Castel del Monte: cosa vedere nel borgo all’interno del Parco Nazionale del Gran Sasso. I musei, i palazzi e le chiese del centro storico e la natura nei dintorni.

Il paese sorge ad un’altitudine di 1345 m a sud di Campo Imperatore, in una zona straordinaria ai piedi del Gran Sasso. È circondato da castelli, borghi e bellezze artistiche. E’ un posto autentico e genuino, come il pecorino Canestrato, prodotto di nicchia della tradizione casearia abruzzese che nasce proprio in questo territorio.
Oggi la nostra visita è stata speciale! Guidati da Davide, accompagnatore turistico della Cooperativa Incastello, abbiamo percorso strade e vicoli, scoprendo gli angoli più particolari e nascosti del borgo, oltre a tante curiosità e tradizioni.

Il centro storico

Potete iniziare la visita da Porta San Rocco, una delle cinque antiche porte di accesso, che si apre sull’omonima piazzetta. Da qui si snoda un fitto intreccio di “rue”, ripide stradine a gradoni collegate dagli “sporti”, gallerie e passaggi ad arco fra le abitazioni che si aprono su piazzette e punti panoramici.  Tra le case spiccano il Palazzo del Governatore e l’ancora più imponente Palazzo Colella, dal nome dell’ultima famiglia che lo ha posseduto, una delle più ricche e note del paese.
Il borgo è costellato da numerose chiese, tutte di grande interesse. La più antica è la Chiesa di S. Marco, che si erge nella parte superiore dell’abitato, chiamata Ricetto.
Questa parte del centro risale al XII secolo e il nome è legato al fatto che qui si rifugiarono i pastori che fuggivano dalle frequenti incursioni barbare.

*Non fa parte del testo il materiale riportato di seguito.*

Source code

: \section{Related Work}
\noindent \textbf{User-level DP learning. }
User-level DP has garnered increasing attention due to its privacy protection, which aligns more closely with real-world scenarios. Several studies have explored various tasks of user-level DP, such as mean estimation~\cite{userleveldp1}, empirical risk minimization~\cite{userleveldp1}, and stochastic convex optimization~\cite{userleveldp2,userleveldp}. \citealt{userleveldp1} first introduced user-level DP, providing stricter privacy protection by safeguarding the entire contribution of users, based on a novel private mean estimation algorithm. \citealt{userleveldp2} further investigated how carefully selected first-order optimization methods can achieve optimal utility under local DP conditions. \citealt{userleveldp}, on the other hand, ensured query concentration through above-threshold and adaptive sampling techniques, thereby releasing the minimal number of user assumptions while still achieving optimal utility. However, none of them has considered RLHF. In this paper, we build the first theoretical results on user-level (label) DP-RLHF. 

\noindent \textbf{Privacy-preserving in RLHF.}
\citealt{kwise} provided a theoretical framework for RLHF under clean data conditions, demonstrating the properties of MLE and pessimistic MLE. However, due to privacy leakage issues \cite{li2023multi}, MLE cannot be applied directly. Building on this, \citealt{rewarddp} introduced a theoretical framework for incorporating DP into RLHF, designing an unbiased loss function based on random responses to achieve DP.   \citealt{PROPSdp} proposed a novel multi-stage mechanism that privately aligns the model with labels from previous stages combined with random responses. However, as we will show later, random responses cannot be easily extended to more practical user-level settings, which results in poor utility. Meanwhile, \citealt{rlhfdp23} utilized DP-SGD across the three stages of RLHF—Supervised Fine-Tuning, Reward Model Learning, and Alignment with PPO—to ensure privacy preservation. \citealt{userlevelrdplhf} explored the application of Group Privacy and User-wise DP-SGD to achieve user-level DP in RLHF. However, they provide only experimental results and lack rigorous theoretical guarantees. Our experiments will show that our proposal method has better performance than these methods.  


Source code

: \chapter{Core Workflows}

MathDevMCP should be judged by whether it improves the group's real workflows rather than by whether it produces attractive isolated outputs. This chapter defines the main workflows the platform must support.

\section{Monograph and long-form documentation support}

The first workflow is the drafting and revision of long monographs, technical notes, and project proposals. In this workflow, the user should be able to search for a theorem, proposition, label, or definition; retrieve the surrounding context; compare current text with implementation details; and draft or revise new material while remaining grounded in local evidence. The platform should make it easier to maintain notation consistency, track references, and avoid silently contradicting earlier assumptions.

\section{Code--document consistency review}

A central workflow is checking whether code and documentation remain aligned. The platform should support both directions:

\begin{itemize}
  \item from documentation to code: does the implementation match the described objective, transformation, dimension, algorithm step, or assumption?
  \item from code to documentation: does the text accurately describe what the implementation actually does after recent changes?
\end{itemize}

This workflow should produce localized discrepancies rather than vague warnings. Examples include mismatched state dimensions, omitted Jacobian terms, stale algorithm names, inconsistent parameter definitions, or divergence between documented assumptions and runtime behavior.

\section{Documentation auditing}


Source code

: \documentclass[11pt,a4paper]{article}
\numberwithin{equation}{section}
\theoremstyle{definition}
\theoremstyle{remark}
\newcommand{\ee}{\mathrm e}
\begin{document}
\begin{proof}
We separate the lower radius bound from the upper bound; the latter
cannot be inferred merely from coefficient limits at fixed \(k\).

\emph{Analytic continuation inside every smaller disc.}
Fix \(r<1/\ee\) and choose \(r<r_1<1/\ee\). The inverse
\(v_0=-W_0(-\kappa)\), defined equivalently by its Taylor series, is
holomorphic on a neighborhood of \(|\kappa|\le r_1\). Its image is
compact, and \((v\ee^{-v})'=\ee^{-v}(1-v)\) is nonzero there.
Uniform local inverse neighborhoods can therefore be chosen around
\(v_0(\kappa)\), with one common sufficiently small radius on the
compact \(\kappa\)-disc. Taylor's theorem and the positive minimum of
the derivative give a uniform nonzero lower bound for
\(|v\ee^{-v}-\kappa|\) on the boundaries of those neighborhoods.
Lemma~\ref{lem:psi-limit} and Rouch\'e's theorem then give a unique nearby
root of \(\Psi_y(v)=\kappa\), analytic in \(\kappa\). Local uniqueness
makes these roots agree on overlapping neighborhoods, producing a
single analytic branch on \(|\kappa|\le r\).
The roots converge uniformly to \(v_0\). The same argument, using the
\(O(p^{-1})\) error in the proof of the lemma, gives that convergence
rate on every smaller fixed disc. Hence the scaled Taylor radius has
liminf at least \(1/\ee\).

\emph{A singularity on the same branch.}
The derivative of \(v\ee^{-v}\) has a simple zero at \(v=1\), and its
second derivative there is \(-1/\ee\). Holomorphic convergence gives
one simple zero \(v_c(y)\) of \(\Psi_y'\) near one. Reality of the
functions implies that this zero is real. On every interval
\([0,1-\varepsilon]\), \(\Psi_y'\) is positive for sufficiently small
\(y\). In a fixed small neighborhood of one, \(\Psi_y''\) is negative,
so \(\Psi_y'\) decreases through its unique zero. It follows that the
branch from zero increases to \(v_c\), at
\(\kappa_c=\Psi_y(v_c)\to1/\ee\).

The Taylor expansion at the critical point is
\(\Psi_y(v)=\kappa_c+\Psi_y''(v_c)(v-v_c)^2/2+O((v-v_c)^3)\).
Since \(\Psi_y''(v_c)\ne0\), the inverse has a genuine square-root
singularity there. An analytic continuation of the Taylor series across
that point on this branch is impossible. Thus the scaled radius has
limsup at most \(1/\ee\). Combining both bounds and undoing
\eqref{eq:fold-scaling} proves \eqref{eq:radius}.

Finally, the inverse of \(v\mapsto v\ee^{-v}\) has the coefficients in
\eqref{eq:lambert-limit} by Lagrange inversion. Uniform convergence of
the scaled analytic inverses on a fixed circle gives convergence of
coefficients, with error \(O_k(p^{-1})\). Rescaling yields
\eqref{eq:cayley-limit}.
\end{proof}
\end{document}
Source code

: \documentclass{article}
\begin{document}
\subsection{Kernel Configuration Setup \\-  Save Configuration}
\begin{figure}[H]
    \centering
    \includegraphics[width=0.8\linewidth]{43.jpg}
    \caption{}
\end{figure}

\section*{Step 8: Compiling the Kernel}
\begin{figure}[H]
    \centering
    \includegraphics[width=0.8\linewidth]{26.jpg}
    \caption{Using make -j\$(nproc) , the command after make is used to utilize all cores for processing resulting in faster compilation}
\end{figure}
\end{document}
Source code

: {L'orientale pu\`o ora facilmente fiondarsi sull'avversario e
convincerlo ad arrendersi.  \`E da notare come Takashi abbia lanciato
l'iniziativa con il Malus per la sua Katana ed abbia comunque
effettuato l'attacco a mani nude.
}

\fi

I musei e le tradizioni di Castel del Monte

Castel del Monte è stato uno dei centri più importanti dell’industria pastorale. Attualmente ospita un museo diffuso che permette di ripercorrere le più antiche usanze del paese all’epoca della pastorizia transumante, attraverso utensili da lavoro, testimonianze dei culti e oggetti della quotidianità, tutti raccolti in 5 ambienti: La Casa Antica, L’Arte della Lana, Il Forno del Ballo, La Pastorizia e il Lavoro nei Campi.
Antiche tradizioni vengono rievocate ogni anno nel borgo. Tra queste sono da menzionare la “Rassegna Ovina” e la “Notte delle streghe”. Dal 1996, il 17 agosto di ogni anno, si può assistere ad uno spettacolo teatrale itinerante che ricorda un antichissimo rito svoltosi solo fino agli anni ’50 legato ad una leggenda molto curiosa.

“La Notte delle Streghe”

La Notte delle Streghe è la rievocazione di riti e scene di credenze popolari e si svolge all’interno del borgo antico con figuranti in costumi dell’epoca. Stando ai racconti della tradizione, si credeva che se un bambino si ammalava, significava che era stato colpito dal sortilegio delle streghe che di notte entravano dalle serrature delle porte per succhiare il sangue del malcapitato. Per cercare di esorcizzare la magia nera e salvare il piccolo, le donne del paese dovevano seguire meticolosamente una sorta di rituale “ru rite de’ re sette sporte”. Questo rito consisteva nel portare la creatura in giro per tutto il borgo, verso la mezzanotte, passando obbligatoriamente attraverso sette sporte. Solo così il maleficio poteva essere eliminato.
Le ultime edizioni sono state organizzate per ben due giorni consecutivi, 17 e 18 Agosto, in modo da permettere a più persone di parteciparvi. Segnate queste date in agenda per programmare una vacanza all’insegna delle tradizioni e per scoprire delle piccole delizie gastronomiche.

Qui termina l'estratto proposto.